_Supplied information_
--------
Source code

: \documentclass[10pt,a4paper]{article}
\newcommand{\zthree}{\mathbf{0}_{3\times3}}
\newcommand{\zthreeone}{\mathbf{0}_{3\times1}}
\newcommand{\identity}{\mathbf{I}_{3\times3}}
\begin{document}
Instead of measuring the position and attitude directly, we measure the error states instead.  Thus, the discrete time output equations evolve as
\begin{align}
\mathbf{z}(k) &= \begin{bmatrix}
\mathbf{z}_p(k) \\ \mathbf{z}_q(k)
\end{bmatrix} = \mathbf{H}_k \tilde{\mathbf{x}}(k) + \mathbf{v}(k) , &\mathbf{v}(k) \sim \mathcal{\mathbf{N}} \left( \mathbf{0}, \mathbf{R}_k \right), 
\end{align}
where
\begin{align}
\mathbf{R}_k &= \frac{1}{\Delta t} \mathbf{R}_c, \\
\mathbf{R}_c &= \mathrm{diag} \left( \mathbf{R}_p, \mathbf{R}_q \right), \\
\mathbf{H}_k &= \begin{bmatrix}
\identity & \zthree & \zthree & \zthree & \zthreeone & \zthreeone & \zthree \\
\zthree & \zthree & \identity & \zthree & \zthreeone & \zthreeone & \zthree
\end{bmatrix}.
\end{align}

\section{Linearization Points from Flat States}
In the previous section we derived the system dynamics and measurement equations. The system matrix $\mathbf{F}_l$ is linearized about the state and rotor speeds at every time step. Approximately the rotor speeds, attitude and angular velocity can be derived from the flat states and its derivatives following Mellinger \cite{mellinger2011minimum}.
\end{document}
--------
_Problem requirements_
Filter by the word "zthreeone": copy every line of the data that holds it.

_Solution for this task_
\newcommand{\zthreeone}{\mathbf{0}_{3\times1}}
\identity & \zthree & \zthree & \zthree & \zthreeone & \zthreeone & \zthree \\
\zthree & \zthree & \identity & \zthree & \zthreeone & \zthreeone & \zthree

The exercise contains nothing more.